Task instructions: Within this listing, how many lines carry the string "product"? State the number only.

___ Extracted information

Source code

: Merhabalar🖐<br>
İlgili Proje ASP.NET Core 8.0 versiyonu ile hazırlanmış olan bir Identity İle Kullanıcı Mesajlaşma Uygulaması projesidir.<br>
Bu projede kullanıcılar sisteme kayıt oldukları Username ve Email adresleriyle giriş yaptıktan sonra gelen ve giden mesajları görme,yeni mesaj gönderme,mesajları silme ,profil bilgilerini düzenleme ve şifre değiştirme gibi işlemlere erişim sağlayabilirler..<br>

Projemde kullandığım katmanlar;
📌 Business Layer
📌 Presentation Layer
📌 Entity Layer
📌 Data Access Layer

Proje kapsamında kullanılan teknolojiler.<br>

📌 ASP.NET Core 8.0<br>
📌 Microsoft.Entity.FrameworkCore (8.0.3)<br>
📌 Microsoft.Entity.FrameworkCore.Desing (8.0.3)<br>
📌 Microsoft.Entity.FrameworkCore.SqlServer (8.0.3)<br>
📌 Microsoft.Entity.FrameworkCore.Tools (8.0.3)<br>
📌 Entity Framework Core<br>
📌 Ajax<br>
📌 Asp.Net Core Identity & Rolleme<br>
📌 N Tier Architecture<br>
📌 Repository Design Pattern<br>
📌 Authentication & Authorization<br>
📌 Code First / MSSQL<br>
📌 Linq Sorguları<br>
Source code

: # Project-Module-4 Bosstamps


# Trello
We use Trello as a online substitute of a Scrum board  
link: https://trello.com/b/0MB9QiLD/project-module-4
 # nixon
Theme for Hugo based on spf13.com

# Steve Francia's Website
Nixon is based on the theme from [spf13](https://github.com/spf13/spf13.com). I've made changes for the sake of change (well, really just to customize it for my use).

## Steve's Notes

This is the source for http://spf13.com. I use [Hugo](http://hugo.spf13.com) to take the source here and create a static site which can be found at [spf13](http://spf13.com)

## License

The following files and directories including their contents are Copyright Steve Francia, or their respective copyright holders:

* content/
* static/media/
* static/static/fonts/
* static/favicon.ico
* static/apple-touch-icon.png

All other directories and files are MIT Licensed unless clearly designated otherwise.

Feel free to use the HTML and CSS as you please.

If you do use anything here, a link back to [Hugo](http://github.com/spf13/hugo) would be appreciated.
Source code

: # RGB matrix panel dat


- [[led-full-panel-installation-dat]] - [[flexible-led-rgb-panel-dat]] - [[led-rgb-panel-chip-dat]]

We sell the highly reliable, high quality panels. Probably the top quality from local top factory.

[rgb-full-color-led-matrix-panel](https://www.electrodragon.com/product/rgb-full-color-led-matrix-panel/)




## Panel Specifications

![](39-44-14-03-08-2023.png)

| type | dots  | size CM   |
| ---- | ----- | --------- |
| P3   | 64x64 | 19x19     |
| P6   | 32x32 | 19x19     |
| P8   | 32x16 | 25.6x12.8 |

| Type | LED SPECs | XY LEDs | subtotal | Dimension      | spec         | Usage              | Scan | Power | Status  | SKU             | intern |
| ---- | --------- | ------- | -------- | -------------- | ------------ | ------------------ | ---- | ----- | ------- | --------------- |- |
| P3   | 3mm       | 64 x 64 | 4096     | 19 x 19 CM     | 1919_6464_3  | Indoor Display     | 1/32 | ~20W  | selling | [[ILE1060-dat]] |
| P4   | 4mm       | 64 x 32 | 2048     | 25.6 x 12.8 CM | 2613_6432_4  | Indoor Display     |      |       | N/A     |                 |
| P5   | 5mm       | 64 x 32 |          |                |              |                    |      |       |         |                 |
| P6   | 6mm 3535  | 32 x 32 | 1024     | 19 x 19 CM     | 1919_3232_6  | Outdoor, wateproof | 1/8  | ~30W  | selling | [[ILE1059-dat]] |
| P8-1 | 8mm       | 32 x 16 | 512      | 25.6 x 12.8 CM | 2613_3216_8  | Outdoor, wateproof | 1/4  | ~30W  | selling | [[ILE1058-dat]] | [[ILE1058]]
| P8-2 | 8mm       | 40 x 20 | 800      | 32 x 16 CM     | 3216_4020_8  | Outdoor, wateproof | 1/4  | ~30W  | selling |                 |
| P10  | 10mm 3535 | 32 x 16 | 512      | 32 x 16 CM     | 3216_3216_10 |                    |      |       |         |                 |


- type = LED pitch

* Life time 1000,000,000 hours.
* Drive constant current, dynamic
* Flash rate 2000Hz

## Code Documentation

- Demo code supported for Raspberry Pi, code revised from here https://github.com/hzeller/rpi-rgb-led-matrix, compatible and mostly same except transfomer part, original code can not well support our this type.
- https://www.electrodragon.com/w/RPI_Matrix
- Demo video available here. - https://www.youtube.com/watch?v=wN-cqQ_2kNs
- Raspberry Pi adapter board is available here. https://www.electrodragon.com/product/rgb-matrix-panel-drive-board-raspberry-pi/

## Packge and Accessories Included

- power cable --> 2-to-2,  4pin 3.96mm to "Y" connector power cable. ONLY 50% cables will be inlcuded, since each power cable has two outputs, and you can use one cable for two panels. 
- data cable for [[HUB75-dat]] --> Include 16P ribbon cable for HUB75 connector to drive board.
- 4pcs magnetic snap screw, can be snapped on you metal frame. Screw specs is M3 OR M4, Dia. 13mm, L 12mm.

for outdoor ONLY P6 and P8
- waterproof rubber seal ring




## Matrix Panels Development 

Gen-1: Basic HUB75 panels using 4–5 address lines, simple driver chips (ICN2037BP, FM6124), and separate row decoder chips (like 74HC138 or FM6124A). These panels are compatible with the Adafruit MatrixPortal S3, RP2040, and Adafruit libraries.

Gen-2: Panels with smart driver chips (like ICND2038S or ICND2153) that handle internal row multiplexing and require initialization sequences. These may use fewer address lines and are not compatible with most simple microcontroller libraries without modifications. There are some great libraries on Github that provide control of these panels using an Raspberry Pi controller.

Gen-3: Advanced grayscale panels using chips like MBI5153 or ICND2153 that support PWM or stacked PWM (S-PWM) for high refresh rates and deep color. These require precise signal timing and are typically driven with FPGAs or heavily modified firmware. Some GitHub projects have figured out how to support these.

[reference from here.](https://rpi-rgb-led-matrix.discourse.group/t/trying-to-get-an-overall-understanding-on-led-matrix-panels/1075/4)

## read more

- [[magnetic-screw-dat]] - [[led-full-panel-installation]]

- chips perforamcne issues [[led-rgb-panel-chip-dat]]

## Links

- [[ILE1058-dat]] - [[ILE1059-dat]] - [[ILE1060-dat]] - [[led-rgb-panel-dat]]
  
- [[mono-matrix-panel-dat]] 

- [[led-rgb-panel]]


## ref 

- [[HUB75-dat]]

______

Written response: 2